***** EXERCISE DATA
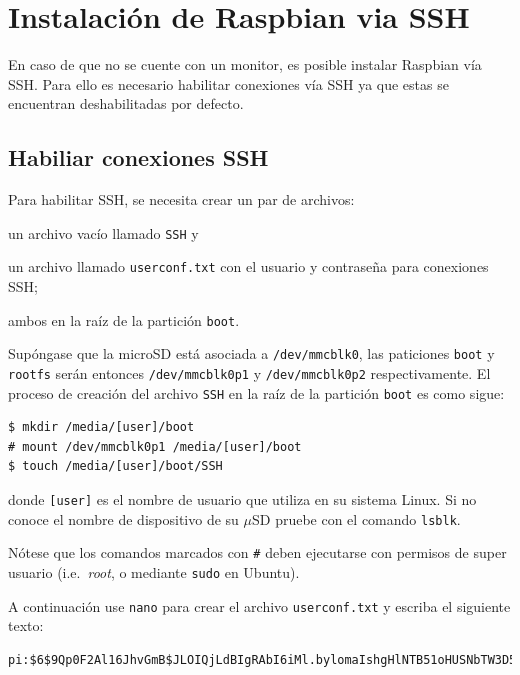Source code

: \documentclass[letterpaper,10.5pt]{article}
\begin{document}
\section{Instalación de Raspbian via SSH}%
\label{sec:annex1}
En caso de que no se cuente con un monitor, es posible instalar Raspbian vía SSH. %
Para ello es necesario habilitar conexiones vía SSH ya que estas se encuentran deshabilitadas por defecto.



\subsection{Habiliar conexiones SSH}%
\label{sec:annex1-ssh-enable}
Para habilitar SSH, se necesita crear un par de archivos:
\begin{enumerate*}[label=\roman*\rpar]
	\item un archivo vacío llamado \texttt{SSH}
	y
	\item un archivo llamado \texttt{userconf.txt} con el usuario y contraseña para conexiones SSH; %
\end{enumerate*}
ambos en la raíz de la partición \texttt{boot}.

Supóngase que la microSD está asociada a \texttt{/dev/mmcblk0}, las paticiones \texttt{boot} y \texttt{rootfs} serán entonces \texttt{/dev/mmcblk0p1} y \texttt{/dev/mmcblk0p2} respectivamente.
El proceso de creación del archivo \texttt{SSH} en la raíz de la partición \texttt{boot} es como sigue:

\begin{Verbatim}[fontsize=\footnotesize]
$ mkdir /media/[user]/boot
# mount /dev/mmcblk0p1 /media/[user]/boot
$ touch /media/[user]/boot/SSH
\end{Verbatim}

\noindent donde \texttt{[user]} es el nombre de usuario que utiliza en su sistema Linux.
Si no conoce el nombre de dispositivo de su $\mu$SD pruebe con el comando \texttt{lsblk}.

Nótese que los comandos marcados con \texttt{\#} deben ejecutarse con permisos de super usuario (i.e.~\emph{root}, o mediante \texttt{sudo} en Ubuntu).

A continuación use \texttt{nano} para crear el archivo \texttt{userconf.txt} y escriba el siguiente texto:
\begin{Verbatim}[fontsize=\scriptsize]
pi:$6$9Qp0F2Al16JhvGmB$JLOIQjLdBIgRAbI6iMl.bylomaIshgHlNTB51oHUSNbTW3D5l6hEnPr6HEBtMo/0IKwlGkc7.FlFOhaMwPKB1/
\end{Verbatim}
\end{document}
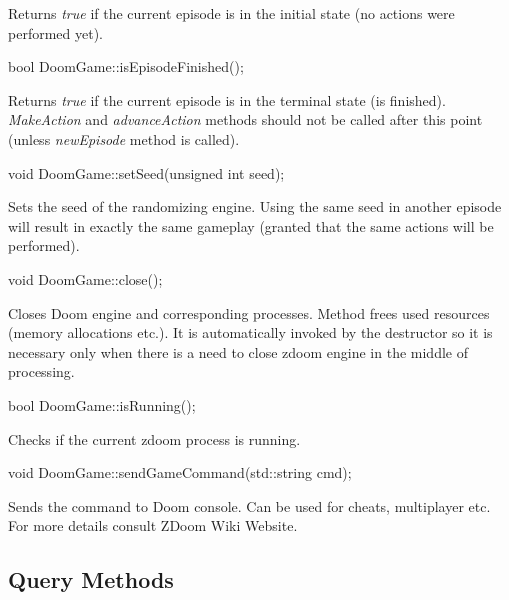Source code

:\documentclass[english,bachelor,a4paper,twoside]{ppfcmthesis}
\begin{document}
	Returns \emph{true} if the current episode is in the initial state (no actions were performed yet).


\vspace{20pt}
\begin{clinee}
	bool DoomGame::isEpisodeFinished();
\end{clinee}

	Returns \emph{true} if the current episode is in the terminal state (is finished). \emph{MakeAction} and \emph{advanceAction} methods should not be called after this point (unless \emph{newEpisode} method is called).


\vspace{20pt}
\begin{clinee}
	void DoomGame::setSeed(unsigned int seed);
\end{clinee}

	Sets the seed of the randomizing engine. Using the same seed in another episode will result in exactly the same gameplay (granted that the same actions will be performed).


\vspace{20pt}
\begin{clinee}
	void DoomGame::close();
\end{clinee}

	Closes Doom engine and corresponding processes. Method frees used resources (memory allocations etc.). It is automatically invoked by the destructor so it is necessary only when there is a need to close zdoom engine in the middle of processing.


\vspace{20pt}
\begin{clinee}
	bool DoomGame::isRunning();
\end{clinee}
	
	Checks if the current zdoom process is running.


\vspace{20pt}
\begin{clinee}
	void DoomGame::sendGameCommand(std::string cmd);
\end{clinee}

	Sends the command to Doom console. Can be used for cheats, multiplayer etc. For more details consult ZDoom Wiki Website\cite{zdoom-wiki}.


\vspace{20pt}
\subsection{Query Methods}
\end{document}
**********
Your task is to copy each line from the material above that includes the word "fontsize".

▶ **ANSWER TO THIS TASK**:
\begin{Verbatim}[fontsize=\footnotesize]
\begin{Verbatim}[fontsize=\scriptsize]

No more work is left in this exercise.